Critical Clinical Considerations
Quality of Life Impact
Weight gain with amitriptyline and mirtazapine has "deleterious health consequences" including:
- Impaired patient compliance 1
- Increased cardiovascular risk
- Metabolic syndrome development
- Type 2 diabetes risk 1
Elderly Populations
In older adults, amitriptyline's anticholinergic effects pose particular risks for confusion and cognitive impairment. The 2024 Danish study specifically demonstrated that mirtazapine had worse outcomes in elderly patients, with increased mortality risk 6.

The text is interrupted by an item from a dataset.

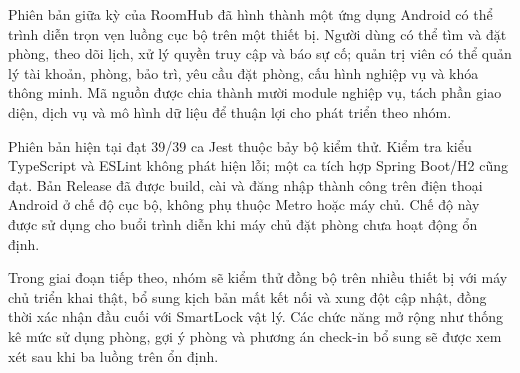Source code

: Phiên bản giữa kỳ của RoomHub đã hình thành một ứng dụng Android có thể trình diễn trọn vẹn luồng cục bộ trên một thiết bị. Người dùng có thể tìm và đặt phòng, theo dõi lịch, xử lý quyền truy cập và báo sự cố; quản trị viên có thể quản lý tài khoản, phòng, bảo trì, yêu cầu đặt phòng, cấu hình nghiệp vụ và khóa thông minh. Mã nguồn được chia thành mười module nghiệp vụ, tách phần giao diện, dịch vụ và mô hình dữ liệu để thuận lợi cho phát triển theo nhóm.

Phiên bản hiện tại đạt 39/39 ca Jest thuộc bảy bộ kiểm thử. Kiểm tra kiểu TypeScript và ESLint không phát hiện lỗi; một ca tích hợp Spring Boot/H2 cũng đạt. Bản Release đã được build, cài và đăng nhập thành công trên điện thoại Android ở chế độ cục bộ, không phụ thuộc Metro hoặc máy chủ. Chế độ này được sử dụng cho buổi trình diễn khi máy chủ đặt phòng chưa hoạt động ổn định.

Trong giai đoạn tiếp theo, nhóm sẽ kiểm thử đồng bộ trên nhiều thiết bị với máy chủ triển khai thật, bổ sung kịch bản mất kết nối và xung đột cập nhật, đồng thời xác nhận đầu cuối với SmartLock vật lý. Các chức năng mở rộng như thống kê mức sử dụng phòng, gợi ý phòng và phương án check-in bổ sung sẽ được xem xét sau khi ba luồng trên ổn định.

Duration of Treatment Matters
The Endocrine Society emphasizes that "expected length of treatment" must be considered when selecting antidepressants 1. For long-term maintenance therapy, the cumulative burden of weight gain and metabolic effects becomes increasingly significant.
Common Pitfall
Do not assume all second-generation antidepressants have equivalent long-term safety profiles. While acute efficacy may be similar 8, the long-term metabolic, cardiovascular, and tolerability differences are substantial and clinically meaningful 1, 6.